Wednesday, May 7, 2008

Farmer Lee's Suicide

I started out yesterday with a post condemning the subject of this story — Second cattle farmer commits suicide, injures family. There's little commendable:
    The 41-year-old farmer, who is only identified by his surname Lee and lives in the town of Wolbong-ri, Nasan-myeon, Hampyeong County, was found dead in his home after drinking herbicide at approximately 4:40 a.m. on May 5. Immediately before his suicide, Lee allegedly attempted to kill his 36-year-old wife, who is from the Philippines, and his three children by beating them with a farm-machine implement. The four members of his family were sleeping at the time.
But then I read this: "Local residents said that, Lee, who started raising cattle some 10 years ago, had been aggrieved over the loss of all 18 of his cattle since August last year, when the spread of brucellosis forced him to slaughter 14 of the 18 and sell the remaining four." The article later states that "[a]fter South Korea agreed to fully resume imports of U.S. beef, the prices of Hanwoo fell by 300,000 won (US$298) in a week to 400,000 won per animal."

None of this excuses Lee's crimes, including the worst possible crime, suicide. It does give us a context, though.

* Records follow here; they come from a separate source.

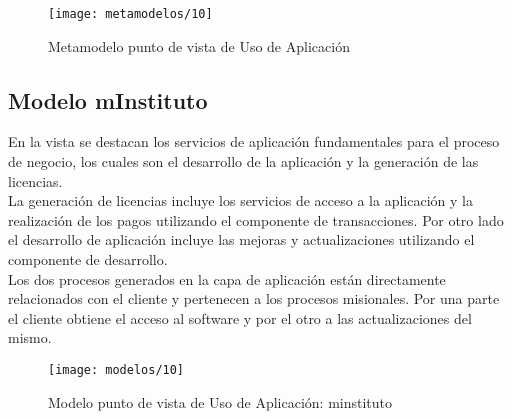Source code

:   \begin{figure}[H]
  	\centering
  	\texttt{[image: metamodelos/10]}
  	\captionsetup{width=.95\textwidth}
  	\caption{Metamodelo punto de vista de Uso de Aplicación}
  	\label{metamodelo10}
  \end{figure}
  
  \subsection{Modelo mInstituto}
  En la vista se destacan los servicios de aplicación fundamentales para el proceso de negocio, los cuales son el desarrollo de la aplicación y la generación de las licencias. \\
  
  La generación de licencias incluye los servicios de acceso a la aplicación y la realización de los pagos utilizando el componente de transacciones. Por otro lado el desarrollo de aplicación incluye las mejoras y actualizaciones utilizando el componente de desarrollo.\\
  
  Los dos procesos generados en la capa de aplicación están directamente relacionados con el cliente y pertenecen a los procesos misionales. Por una parte el cliente obtiene el acceso al software y por el otro a las actualizaciones del mismo.
  
  \begin{figure}[H]
  	\centering
  	\texttt{[image: modelos/10]}
  	\captionsetup{width=.95\textwidth}
  	\caption{Modelo punto de vista de Uso de Aplicación: minstituto}
  	\label{modelo10}
  \end{figure}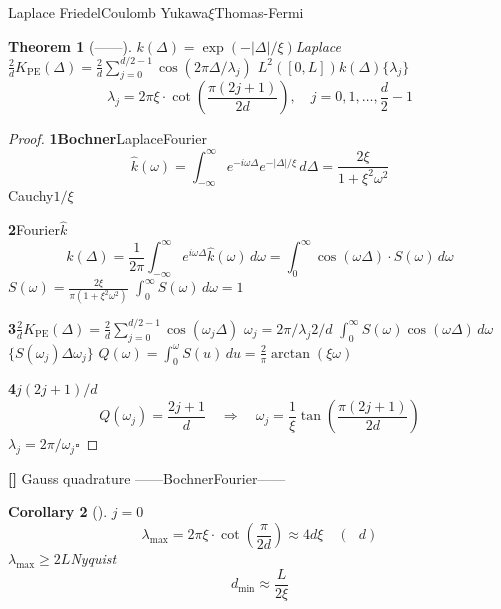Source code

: \documentclass[11pt,a4paper]{article}
\newtheorem{theorem}{Theorem}[section]
\newtheorem{corollary}[theorem]{Corollary}
\theoremstyle{remark}
\DeclareMathOperator{\PE}{PE}
\newcommand{\rigorous}{\textnormal{\textbf{[]}}}
\begin{document}
Laplace
FriedelCoulomb
Yukawa$\xi$Thomas-Fermi

\begin{theorem}[——]
\label{thm:1.2.1}
$k(\Delta) = \exp(-|\Delta|/\xi)$Laplace
$\frac{2}{d}K_{\PE}(\Delta) = \frac{2}{d}\sum_{j=0}^{d/2-1} \cos(2\pi\Delta/\lambda_j)$
$L^2([0, L])$$k(\Delta)$$\{\lambda_j\}$
\begin{equation}
    \boxed{
    \lambda_j = 2\pi\xi \cdot \cot\!\left(\frac{\pi(2j+1)}{2d}\right),\quad
    j = 0, 1, \ldots, \frac{d}{2}-1
    }
\end{equation}
\end{theorem}

\begin{proof}
\textbf{1Bochner}LaplaceFourier
\begin{equation}
    \hat{k}(\omega) = \int_{-\infty}^{\infty} e^{-i\omega\Delta} e^{-|\Delta|/\xi}\,d\Delta
    = \frac{2\xi}{1 + \xi^2\omega^2}
\end{equation}
Cauchy$1/\xi$

\textbf{2}Fourier$\hat{k}$
\begin{equation}
    k(\Delta) = \frac{1}{2\pi}\int_{-\infty}^{\infty} e^{i\omega\Delta}\hat{k}(\omega)\,d\omega
    = \int_{0}^{\infty} \cos(\omega\Delta) \cdot S(\omega)\,d\omega
\end{equation}
$S(\omega) = \frac{2\xi}{\pi(1 + \xi^2\omega^2)}$
$\int_0^{\infty} S(\omega)\,d\omega = 1$

\textbf{3}$\frac{2}{d}K_{\PE}(\Delta) = \frac{2}{d}\sum_{j=0}^{d/2-1} \cos(\omega_j \Delta)$
$\omega_j = 2\pi/\lambda_j$\textbf{}$2/d$
$\int_0^{\infty} S(\omega)\cos(\omega\Delta)\,d\omega$
$\{S(\omega_j)\Delta\omega_j\}$
$Q(\omega) = \int_0^{\omega} S(u)\,du = \frac{2}{\pi}\arctan(\xi\omega)$
\textbf{}

\textbf{4}$j$$(2j+1)/d$
\begin{equation}
    Q(\omega_j) = \frac{2j+1}{d} \quad\Longrightarrow\quad
    \omega_j = \frac{1}{\xi}\tan\!\left(\frac{\pi(2j+1)}{2d}\right)
\end{equation}
$\lambda_j = 2\pi/\omega_j$\hfill $\square$
\end{proof}

\rigorous{} \textbf{}Gauss quadrature
——BochnerFourier——


\begin{corollary}[]
\label{cor:1.2.1}
$j=0$
\begin{equation}
    \lambda_{\max} = 2\pi\xi \cdot \cot\!\left(\frac{\pi}{2d}\right)
    \approx 4d\xi \quad (\text{ } d)
\end{equation}
$\lambda_{\max} \geq 2L$Nyquist
\begin{equation}
    \boxed{d_{\min} \approx \frac{L}{2\xi}}
\end{equation}
\end{corollary}
\end{document}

I really wish Mr. Wendell Berry of Kentucky could pay a visit to Korea. The following passage is from The Unsettling of America: Culture & Agriculture:
    The health of a farm is as apparent to the eye as the health of a person. To look at a farm in full health gives the same complex pleasure as looking at a fully healthy person or animal. It will give the same impression of abounding life. What grows on it will be thriving. It will will seem to belong where it is; the form will be a considerate response to the nature of its place; it will not have the look of an abstract idea of a farm imposed upon an area somewhere or other. It will look cared for--groomed, so to speak--like a healthy person or animal; it will look lived in by people who care where they live. It will show no gullies or galls or other signs of erosion. The waterways and field edges and areas around buildings will be grassed, something that becomes more necessary the steeper the ground is
Most Korean farms are, in a word, ugly. (Not those of my favorite county, as I've blogged before — Something About Uljin.) The standard Korean response to any social issue begins with the words, "The government must..." I suspect that that only compounds a problem that goes much, much deeper. Korean farmers are unable to marry their countrywomen, and, as did Mr. Lee, import brides from Vietnam or the Philippines. They are unable to survive without government support. I have no solutions, but perhaps Mr. Berry could offer some suggestions.